WHAT YOU HAVE TO DO | The records that follow need to be printed exactly. Leave out each image.

Saved entries:

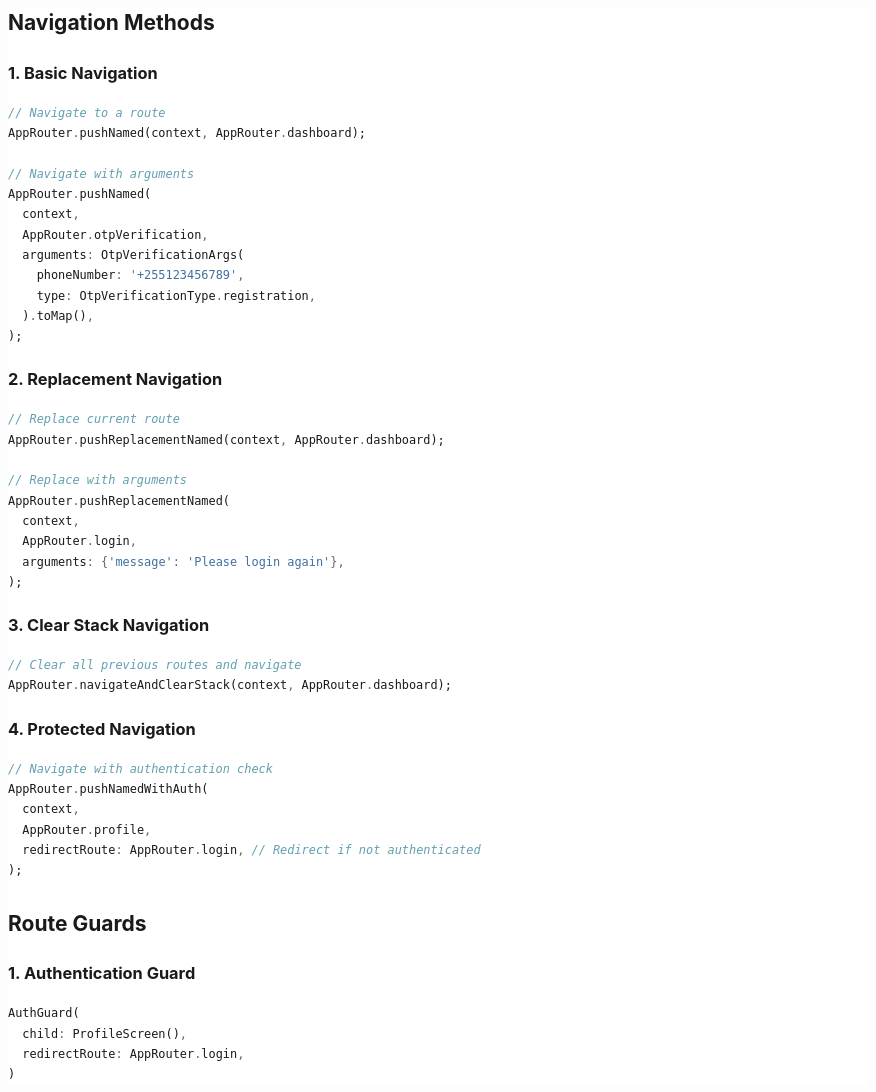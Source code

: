 ## Navigation Methods

### 1. **Basic Navigation**
```dart
// Navigate to a route
AppRouter.pushNamed(context, AppRouter.dashboard);

// Navigate with arguments
AppRouter.pushNamed(
  context, 
  AppRouter.otpVerification,
  arguments: OtpVerificationArgs(
    phoneNumber: '+255123456789',
    type: OtpVerificationType.registration,
  ).toMap(),
);
```

### 2. **Replacement Navigation**
```dart
// Replace current route
AppRouter.pushReplacementNamed(context, AppRouter.dashboard);

// Replace with arguments
AppRouter.pushReplacementNamed(
  context, 
  AppRouter.login,
  arguments: {'message': 'Please login again'},
);
```

### 3. **Clear Stack Navigation**
```dart
// Clear all previous routes and navigate
AppRouter.navigateAndClearStack(context, AppRouter.dashboard);
```

### 4. **Protected Navigation**
```dart
// Navigate with authentication check
AppRouter.pushNamedWithAuth(
  context, 
  AppRouter.profile,
  redirectRoute: AppRouter.login, // Redirect if not authenticated
);
```

## Route Guards

### 1. **Authentication Guard**
```dart
AuthGuard(
  child: ProfileScreen(),
  redirectRoute: AppRouter.login,
)
```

EXERCISE SOLUTION |
Source code

: ## Navigation Methods

### 1. **Basic Navigation**
```dart
// Navigate to a route
AppRouter.pushNamed(context, AppRouter.dashboard);

// Navigate with arguments
AppRouter.pushNamed(
  context, 
  AppRouter.otpVerification,
  arguments: OtpVerificationArgs(
    phoneNumber: '+255123456789',
    type: OtpVerificationType.registration,
  ).toMap(),
);
```

### 2. **Replacement Navigation**
```dart
// Replace current route
AppRouter.pushReplacementNamed(context, AppRouter.dashboard);

// Replace with arguments
AppRouter.pushReplacementNamed(
  context, 
  AppRouter.login,
  arguments: {'message': 'Please login again'},
);
```

### 3. **Clear Stack Navigation**
```dart
// Clear all previous routes and navigate
AppRouter.navigateAndClearStack(context, AppRouter.dashboard);
```

### 4. **Protected Navigation**
```dart
// Navigate with authentication check
AppRouter.pushNamedWithAuth(
  context, 
  AppRouter.profile,
  redirectRoute: AppRouter.login, // Redirect if not authenticated
);
```

## Route Guards

### 1. **Authentication Guard**
```dart
AuthGuard(
  child: ProfileScreen(),
  redirectRoute: AppRouter.login,
)
```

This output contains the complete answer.